Education suffers in Budget 2017

25 May 2017

Education is the loser in today’s Budget announcement, with early childhood services suffering the seventh straight year of a funding freeze, and an increase to the school operations grant that will not cover inflation.
NZEI Te Riu Roa President Lynda Stuart described Vote Education as a "series of excuses" that delivered the bare minimum to cover population growth and avoid being accused of another school funding freeze.

“It was frustrating to see the Government boast about what amounts to a $2-a-year increase for targeted funding for “at risk” children – less than the cost of the Prime Minister’s Budget Day pie,” she said.

“We were hoping for a major boost for education, but this wasn't even a catchup. The government has let down our children, who need properly-funded schools and early childhood services, not excuses.

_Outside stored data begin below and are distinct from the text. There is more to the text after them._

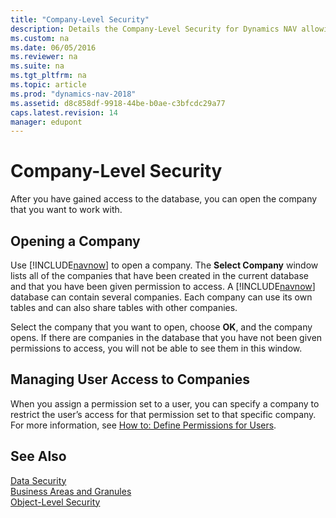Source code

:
 ```yaml
---
title: "Company-Level Security"
description: Details the Company-Level Security for Dynamics NAV allowing you to set the user access for the database.
ms.custom: na
ms.date: 06/05/2016
ms.reviewer: na
ms.suite: na
ms.tgt_pltfrm: na
ms.topic: article
ms.prod: "dynamics-nav-2018"
ms.assetid: d8c858df-9918-44be-b0ae-c3bfcdc29a77
caps.latest.revision: 14
manager: edupont
---
```

# Company-Level Security
After you have gained access to the database, you can open the company that you want to work with.  

## Opening a Company  
 Use [!INCLUDE[navnow](includes/navnow_md.md)] to open a company. The **Select Company** window lists all of the companies that have been created in the current database and that you have been given permission to access. A [!INCLUDE[navnow](includes/navnow_md.md)] database can contain several companies. Each company can use its own tables and can also share tables with other companies.  

 Select the company that you want to open, choose **OK**, and the company opens. If there are companies in the database that you have not been given permissions to access, you will not be able to see them in this window.  

## Managing User Access to Companies  
 When you assign a permission set to a user, you can specify a company to restrict the user’s access for that permission set to that specific company. For more information, see [How to: Define Permissions for Users](How-to--Define-Permissions-for-Users.md).  

## See Also  
 [Data Security](Data-Security.md)   
 [Business Areas and Granules](Business-Areas-and-Granules.md)   
 [Object-Level Security](Object-Level-Security.md)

“This is a devastating blow to a sector that has been struggling to make ends meet and give our children a quality public education,” she said.

“Our members identified a raft of measures needed to restore funding eroded from education, and not a single one has been addressed. We estimate schools need an extra $50m a year in the operations grant, but have been given $60.5m over four years.”

The increase in the operations grant will not cover inflation or last year’s Budget freeze and leaves no room for any wage increase for low-paid support staff who are currently in collective agreement negotiations with the ministry.

“Our dedicated ECE teachers must be gutted by the seventh straight year of freezes on per-child funding. Services have been closing, changing hours, reducing qualified staff and everything possible to stay afloat. They simply can’t tighten their belts any further. This is going to further hit quality or parents’ pockets.”